All that is needed is the run of lines from the top of the entries to the line with "session ticket ， 客户端不再发送", that line included, repeated exactly and free of pictures.

☆ ☆ ☆ ☆

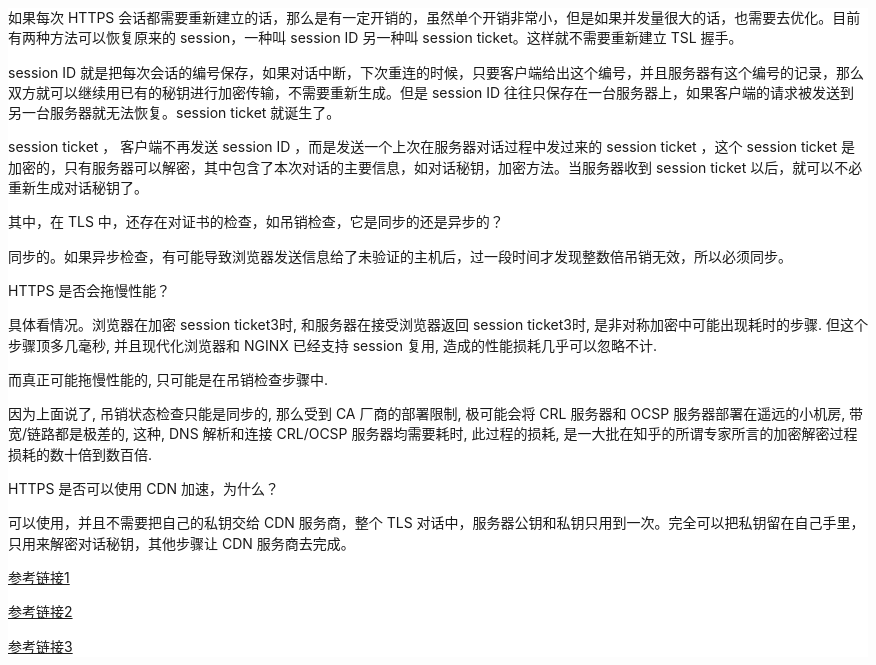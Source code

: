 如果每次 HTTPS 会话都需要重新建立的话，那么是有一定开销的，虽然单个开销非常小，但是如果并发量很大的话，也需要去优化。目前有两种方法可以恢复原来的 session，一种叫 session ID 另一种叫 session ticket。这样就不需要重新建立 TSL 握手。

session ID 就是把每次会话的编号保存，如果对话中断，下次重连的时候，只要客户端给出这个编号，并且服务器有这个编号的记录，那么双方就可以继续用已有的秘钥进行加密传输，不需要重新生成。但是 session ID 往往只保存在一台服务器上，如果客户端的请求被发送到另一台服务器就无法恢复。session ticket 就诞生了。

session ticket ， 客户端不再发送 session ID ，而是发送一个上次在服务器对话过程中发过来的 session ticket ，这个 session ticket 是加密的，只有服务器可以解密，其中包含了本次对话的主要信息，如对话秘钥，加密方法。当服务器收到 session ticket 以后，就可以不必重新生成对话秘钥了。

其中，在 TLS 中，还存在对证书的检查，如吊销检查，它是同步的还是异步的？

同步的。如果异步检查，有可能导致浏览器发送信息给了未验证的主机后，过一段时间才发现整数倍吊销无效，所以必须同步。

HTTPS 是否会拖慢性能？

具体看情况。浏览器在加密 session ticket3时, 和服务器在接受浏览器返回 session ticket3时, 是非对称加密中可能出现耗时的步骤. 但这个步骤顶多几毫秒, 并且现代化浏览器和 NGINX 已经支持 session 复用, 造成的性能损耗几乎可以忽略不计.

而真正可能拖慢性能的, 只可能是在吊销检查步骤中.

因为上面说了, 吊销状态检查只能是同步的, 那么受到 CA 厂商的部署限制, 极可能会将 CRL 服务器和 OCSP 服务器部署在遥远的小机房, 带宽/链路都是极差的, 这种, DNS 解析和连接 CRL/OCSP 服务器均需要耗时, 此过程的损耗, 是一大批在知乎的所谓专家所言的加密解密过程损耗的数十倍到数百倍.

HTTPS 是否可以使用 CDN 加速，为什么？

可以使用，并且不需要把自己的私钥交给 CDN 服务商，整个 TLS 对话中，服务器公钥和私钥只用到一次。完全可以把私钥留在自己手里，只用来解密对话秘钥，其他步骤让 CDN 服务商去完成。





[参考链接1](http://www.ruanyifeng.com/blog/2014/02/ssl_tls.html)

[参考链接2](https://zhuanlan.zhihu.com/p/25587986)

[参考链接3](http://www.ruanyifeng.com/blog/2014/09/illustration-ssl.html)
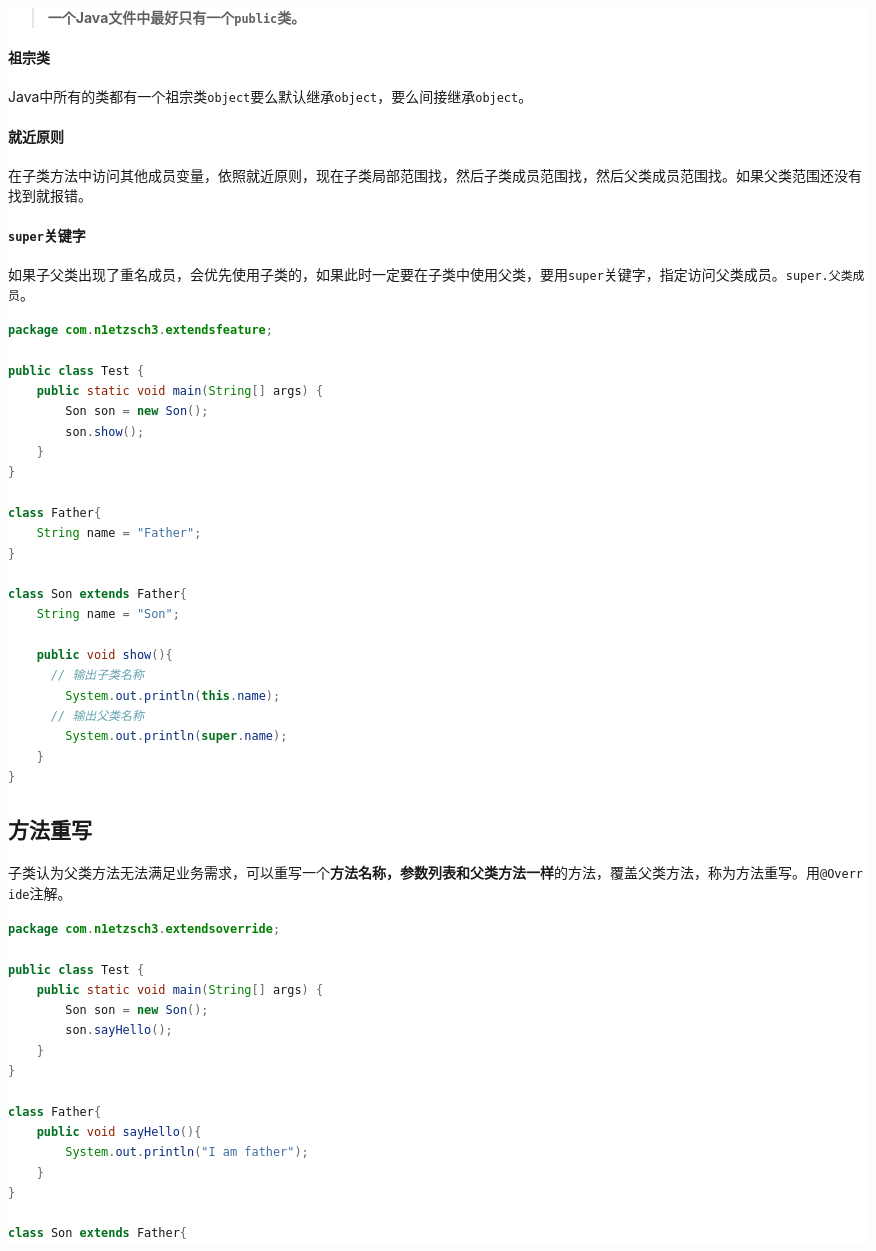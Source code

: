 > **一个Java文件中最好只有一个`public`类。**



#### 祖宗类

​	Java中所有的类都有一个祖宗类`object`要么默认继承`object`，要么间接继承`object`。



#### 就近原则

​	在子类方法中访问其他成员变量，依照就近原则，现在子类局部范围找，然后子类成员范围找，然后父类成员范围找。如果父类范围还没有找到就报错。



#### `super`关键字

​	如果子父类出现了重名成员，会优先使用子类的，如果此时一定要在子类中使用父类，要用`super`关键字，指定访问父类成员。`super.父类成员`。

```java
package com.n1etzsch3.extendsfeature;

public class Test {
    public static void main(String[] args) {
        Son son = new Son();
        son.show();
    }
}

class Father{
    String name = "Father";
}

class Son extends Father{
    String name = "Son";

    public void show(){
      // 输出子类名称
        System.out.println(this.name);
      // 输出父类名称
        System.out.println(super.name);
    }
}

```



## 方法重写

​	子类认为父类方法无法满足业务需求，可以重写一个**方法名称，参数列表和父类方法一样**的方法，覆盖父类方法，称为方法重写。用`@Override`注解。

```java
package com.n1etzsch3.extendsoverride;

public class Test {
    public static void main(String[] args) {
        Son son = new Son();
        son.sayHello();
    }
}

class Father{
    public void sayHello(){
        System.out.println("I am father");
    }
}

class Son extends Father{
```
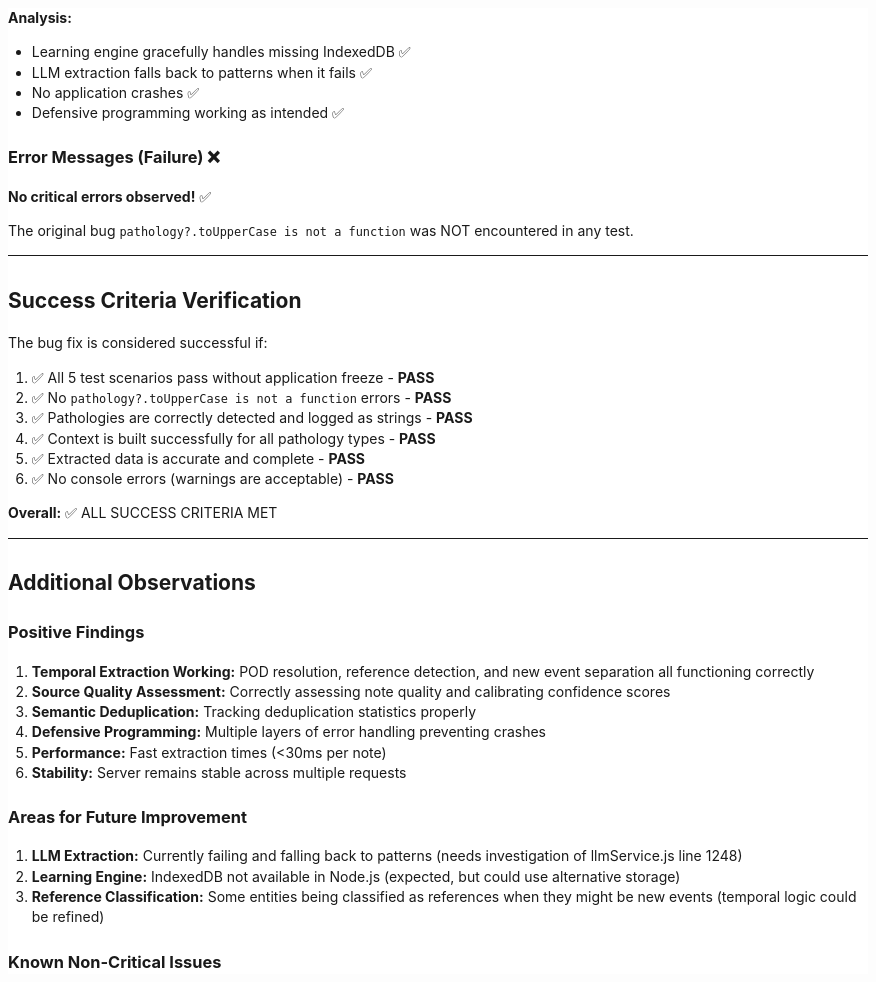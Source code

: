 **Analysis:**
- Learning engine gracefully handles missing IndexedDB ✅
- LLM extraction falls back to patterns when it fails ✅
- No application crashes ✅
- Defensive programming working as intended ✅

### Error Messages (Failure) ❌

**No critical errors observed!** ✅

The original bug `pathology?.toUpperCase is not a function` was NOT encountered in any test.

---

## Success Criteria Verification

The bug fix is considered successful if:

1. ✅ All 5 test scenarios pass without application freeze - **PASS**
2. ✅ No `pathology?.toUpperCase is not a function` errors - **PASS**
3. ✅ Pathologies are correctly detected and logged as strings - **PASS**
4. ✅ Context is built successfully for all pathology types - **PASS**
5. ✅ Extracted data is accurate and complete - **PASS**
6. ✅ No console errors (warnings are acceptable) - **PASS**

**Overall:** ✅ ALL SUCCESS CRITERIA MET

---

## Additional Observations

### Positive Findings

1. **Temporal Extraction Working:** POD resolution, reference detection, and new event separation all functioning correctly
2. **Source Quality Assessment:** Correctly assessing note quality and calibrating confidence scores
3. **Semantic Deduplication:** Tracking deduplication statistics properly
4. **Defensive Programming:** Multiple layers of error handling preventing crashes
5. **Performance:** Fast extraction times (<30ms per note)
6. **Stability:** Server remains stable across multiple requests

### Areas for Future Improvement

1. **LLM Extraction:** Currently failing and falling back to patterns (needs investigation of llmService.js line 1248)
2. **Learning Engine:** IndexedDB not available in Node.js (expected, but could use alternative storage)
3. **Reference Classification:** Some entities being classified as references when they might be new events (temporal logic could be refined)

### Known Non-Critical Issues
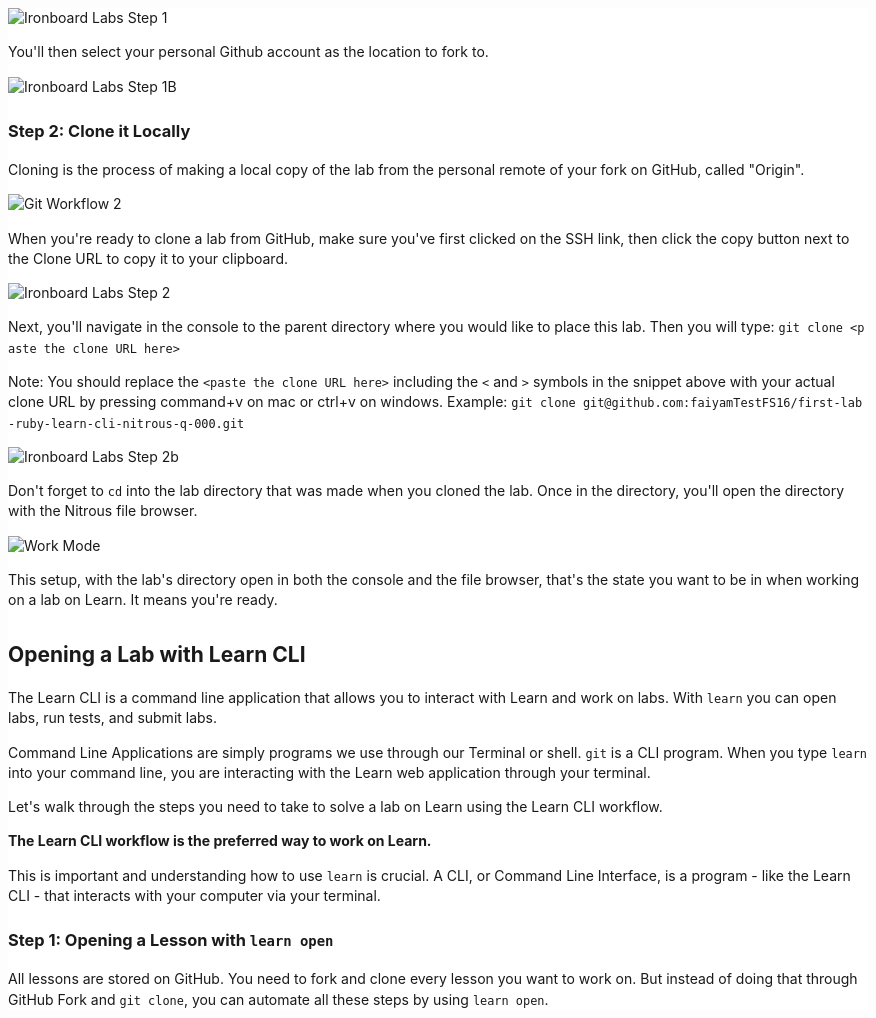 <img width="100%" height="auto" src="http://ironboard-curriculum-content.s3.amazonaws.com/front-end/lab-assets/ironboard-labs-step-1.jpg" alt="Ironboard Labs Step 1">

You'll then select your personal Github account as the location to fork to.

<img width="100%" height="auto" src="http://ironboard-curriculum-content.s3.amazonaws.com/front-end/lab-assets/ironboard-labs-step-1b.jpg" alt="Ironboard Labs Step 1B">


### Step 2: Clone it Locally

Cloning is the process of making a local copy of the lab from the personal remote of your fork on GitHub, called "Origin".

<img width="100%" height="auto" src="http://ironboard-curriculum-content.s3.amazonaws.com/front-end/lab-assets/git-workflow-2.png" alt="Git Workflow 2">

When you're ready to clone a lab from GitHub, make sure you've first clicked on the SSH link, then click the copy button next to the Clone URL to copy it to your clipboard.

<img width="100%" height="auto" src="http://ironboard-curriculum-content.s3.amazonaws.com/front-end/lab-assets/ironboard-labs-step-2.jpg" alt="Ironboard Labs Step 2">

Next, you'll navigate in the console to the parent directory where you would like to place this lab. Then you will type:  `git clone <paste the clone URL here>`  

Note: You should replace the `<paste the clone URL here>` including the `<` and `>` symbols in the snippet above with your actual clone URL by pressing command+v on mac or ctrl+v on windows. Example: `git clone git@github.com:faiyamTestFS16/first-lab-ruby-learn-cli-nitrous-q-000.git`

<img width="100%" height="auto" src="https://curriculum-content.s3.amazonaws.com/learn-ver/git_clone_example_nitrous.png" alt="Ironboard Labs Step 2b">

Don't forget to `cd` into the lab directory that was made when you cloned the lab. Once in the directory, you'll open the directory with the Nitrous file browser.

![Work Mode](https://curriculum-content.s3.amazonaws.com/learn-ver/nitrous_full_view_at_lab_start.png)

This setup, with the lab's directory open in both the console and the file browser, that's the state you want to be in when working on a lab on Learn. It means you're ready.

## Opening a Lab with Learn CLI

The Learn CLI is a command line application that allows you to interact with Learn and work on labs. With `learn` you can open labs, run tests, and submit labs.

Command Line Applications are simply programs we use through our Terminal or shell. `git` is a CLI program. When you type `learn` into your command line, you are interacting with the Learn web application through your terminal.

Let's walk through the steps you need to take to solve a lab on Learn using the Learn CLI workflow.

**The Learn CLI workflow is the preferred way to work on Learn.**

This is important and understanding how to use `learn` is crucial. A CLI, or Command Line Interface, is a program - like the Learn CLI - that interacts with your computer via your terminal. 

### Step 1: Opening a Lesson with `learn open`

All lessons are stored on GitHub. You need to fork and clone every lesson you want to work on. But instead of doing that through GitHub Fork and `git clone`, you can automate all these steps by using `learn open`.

☆ ☆ ☆ ☆

• Result for this task:
Source code

: 如果每次 HTTPS 会话都需要重新建立的话，那么是有一定开销的，虽然单个开销非常小，但是如果并发量很大的话，也需要去优化。目前有两种方法可以恢复原来的 session，一种叫 session ID 另一种叫 session ticket。这样就不需要重新建立 TSL 握手。

session ID 就是把每次会话的编号保存，如果对话中断，下次重连的时候，只要客户端给出这个编号，并且服务器有这个编号的记录，那么双方就可以继续用已有的秘钥进行加密传输，不需要重新生成。但是 session ID 往往只保存在一台服务器上，如果客户端的请求被发送到另一台服务器就无法恢复。session ticket 就诞生了。

session ticket ， 客户端不再发送 session ID ，而是发送一个上次在服务器对话过程中发过来的 session ticket ，这个 session ticket 是加密的，只有服务器可以解密，其中包含了本次对话的主要信息，如对话秘钥，加密方法。当服务器收到 session ticket 以后，就可以不必重新生成对话秘钥了。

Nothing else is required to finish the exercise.